--- THE INPUT Enclosed Below ---

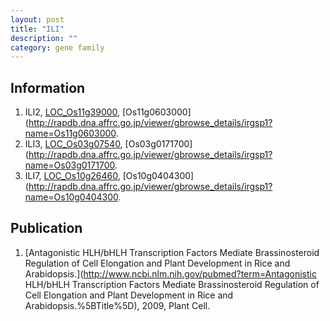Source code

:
 ```yaml
---
layout: post
title: "ILI"
description: ""
category: gene family
---
```


## Information
1. ILI2, [LOC_Os11g39000](http://rice.plantbiology.msu.edu/cgi-bin/ORF_infopage.cgi?orf=LOC_Os11g39000), [Os11g0603000](http://rapdb.dna.affrc.go.jp/viewer/gbrowse_details/irgsp1?name=Os11g0603000.
2. ILI3, [LOC_Os03g07540](http://rice.plantbiology.msu.edu/cgi-bin/ORF_infopage.cgi?orf=LOC_Os03g07540), [Os03g0171700](http://rapdb.dna.affrc.go.jp/viewer/gbrowse_details/irgsp1?name=Os03g0171700.
3. ILI7, [LOC_Os10g26460](http://rice.plantbiology.msu.edu/cgi-bin/ORF_infopage.cgi?orf=LOC_Os10g26460), [Os10g0404300](http://rapdb.dna.affrc.go.jp/viewer/gbrowse_details/irgsp1?name=Os10g0404300.

## Publication
1. [Antagonistic HLH/bHLH Transcription Factors Mediate Brassinosteroid Regulation of Cell Elongation and Plant Development in Rice and Arabidopsis.](http://www.ncbi.nlm.nih.gov/pubmed?term=Antagonistic HLH/bHLH Transcription Factors Mediate Brassinosteroid Regulation of Cell Elongation and Plant Development in Rice and Arabidopsis.%5BTitle%5D), 2009, Plant Cell.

--- End of Enclosed THE INPUT ---

TASK BRIEF -
Print, exactly and only, the lines running from the one with "## Publication" to the end of the data above.

ANSWER TO THIS TASK -
## Publication
1. [Antagonistic HLH/bHLH Transcription Factors Mediate Brassinosteroid Regulation of Cell Elongation and Plant Development in Rice and Arabidopsis.](http://www.ncbi.nlm.nih.gov/pubmed?term=Antagonistic HLH/bHLH Transcription Factors Mediate Brassinosteroid Regulation of Cell Elongation and Plant Development in Rice and Arabidopsis.%5BTitle%5D), 2009, Plant Cell.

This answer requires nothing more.